The DockerRunner shows more complex file handling:

  • Maps host files to container paths using Docker mounts
  • Creates a run script inside the container
  • Handles the complexity of translating between host and container file systems

Advanced Patterns

Middleware Runners

You can create runners that wrap other runners to add functionality:

class LoggingRunner(Runner):
    def __init__(self, wrapped_runner: Runner):
        self.wrapped_runner = wrapped_runner
        self.logger = logging.getLogger("logging_runner")

    def start_execution(self, metadata: Metadata) -> Execution:
        self.logger.info(f"Starting execution of {metadata.name}")
        execution = self.wrapped_runner.start_execution(metadata)
        return LoggingExecution(execution, self.logger)

class LoggingExecution(Execution):
    def __init__(self, wrapped_execution: Execution, logger):
        self.wrapped = wrapped_execution
        self.logger = logger

    def run(self, cargs: list[str], handle_stdout=None, handle_stderr=None) -> None:
        self.logger.info(f"Running command: {' '.join(cargs)}")
        start_time = datetime.now()
        
        try:
            self.wrapped.run(cargs, handle_stdout, handle_stderr)
            duration = datetime.now() - start_time
            self.logger.info(f"Command completed in {duration}")
        except Exception as e:
            self.logger.error(f"Command failed: {e}")
            raise

    # Forward other methods to wrapped execution
    def input_file(self, *args, **kwargs): return self.wrapped.input_file(*args, **kwargs)
    def output_file(self, *args, **kwargs): return self.wrapped.output_file(*args, **kwargs)
    def params(self, *args, **kwargs): return self.wrapped.params(*args, **kwargs)

Remote Execution

For cluster or remote execution, you might implement SSH-based runners, SLURM job submission, or cloud-based execution.

Tips for Custom Runners

File Handling: Think carefully about where files live and how paths get translated. Input files need to be accessible to your execution environment, and output files need to end up where the user expects them.

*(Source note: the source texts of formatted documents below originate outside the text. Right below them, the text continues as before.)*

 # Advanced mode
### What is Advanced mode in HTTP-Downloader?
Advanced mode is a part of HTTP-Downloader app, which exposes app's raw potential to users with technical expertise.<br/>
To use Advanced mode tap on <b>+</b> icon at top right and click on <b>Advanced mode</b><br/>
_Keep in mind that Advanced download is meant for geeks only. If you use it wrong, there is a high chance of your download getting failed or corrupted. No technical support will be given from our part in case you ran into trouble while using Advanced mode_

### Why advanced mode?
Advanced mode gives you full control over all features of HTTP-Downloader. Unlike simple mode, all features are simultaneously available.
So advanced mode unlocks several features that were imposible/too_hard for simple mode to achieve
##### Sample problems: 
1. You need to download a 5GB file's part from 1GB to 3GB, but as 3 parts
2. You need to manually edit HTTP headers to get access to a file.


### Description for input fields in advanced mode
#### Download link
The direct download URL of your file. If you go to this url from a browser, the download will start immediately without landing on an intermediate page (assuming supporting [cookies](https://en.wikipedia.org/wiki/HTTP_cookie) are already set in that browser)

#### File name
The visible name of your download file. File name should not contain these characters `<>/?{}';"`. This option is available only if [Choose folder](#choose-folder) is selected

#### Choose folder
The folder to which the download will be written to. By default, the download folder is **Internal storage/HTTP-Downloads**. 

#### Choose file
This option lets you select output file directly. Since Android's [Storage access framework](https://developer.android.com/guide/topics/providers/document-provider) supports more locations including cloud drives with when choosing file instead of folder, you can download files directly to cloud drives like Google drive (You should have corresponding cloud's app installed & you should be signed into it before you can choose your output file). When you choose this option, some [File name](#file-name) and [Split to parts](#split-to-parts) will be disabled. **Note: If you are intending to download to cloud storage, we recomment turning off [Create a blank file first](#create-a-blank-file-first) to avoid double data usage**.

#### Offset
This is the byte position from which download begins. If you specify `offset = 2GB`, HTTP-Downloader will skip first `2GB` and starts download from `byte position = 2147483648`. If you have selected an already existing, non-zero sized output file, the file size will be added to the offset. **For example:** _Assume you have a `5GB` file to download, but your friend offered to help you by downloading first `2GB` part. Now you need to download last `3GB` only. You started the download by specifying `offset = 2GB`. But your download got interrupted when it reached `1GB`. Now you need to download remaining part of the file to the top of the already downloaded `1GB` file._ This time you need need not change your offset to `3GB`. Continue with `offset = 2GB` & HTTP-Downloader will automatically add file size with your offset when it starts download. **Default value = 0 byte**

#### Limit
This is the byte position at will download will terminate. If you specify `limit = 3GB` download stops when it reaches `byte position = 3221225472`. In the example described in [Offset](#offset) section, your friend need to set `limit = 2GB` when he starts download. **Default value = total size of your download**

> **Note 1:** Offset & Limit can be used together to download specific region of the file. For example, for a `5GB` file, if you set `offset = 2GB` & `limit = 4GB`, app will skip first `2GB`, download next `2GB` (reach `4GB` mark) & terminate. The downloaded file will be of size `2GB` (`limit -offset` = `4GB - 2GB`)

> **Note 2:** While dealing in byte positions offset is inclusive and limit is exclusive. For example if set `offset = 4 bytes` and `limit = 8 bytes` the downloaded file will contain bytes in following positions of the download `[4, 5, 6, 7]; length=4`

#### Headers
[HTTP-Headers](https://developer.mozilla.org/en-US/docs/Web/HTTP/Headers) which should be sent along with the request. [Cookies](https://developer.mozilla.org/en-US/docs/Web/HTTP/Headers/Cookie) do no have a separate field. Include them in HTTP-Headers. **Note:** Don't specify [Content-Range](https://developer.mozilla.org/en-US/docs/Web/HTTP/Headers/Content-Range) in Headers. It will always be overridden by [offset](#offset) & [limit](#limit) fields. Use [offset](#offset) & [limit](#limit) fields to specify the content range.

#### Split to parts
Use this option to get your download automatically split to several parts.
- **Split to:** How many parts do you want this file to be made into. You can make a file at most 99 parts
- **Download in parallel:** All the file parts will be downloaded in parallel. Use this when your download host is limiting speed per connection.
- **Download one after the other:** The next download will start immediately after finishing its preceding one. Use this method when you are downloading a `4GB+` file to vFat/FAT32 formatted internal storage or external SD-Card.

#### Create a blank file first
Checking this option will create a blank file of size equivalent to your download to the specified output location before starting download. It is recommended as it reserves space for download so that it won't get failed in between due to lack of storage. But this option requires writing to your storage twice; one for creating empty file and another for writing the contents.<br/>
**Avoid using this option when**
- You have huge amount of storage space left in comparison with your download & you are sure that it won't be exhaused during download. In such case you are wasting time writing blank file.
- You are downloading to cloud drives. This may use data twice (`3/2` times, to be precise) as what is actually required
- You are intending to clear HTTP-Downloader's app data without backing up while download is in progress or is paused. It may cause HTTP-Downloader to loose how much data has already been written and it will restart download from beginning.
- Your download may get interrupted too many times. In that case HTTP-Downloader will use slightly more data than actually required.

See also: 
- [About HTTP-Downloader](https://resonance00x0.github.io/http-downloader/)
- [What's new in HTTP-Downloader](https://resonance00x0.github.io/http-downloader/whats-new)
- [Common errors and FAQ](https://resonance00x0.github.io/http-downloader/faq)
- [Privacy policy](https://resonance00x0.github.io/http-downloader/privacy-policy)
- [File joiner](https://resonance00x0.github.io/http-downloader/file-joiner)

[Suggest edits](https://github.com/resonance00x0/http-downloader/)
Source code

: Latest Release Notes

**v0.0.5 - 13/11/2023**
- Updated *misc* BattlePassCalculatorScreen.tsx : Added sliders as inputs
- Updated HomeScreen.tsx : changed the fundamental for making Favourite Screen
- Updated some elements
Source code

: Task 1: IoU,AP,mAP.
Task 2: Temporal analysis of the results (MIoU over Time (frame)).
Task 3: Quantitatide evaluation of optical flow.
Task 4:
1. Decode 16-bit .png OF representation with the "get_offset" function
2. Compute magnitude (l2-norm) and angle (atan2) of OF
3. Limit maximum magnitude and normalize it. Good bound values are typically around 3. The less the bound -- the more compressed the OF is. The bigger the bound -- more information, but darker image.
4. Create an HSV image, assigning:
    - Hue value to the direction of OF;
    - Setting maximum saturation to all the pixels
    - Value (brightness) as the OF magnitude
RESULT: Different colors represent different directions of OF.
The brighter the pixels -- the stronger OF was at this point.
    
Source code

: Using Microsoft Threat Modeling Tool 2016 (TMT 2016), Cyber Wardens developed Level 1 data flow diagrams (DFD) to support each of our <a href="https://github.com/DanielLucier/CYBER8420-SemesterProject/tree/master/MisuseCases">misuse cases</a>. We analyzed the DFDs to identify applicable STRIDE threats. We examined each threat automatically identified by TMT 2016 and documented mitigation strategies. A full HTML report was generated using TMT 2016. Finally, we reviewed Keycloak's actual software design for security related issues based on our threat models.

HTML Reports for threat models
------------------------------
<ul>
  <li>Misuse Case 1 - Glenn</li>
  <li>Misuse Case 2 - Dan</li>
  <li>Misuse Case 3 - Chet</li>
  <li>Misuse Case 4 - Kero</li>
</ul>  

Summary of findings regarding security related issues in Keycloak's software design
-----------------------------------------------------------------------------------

Error Handling: Always check return codes and provide meaningful error messages. Consider implementing custom exception types like StyxDockerError for better debugging.

Logging: Good logging makes debugging much easier. Use structured logging with appropriate levels.

Threading: If you need real-time output handling (like showing progress), consider using threading like the official runners do.

Testing: Test your runner with various tools and edge cases. The DryRunner pattern is useful for testing command generation without actual execution.

tip

Start simple! Create a basic working runner first, then add advanced features like custom file handling or remote execution once you have the basics working.

tip

Look at the source code of official runners for inspiration. They handle many edge cases you might not think of initially.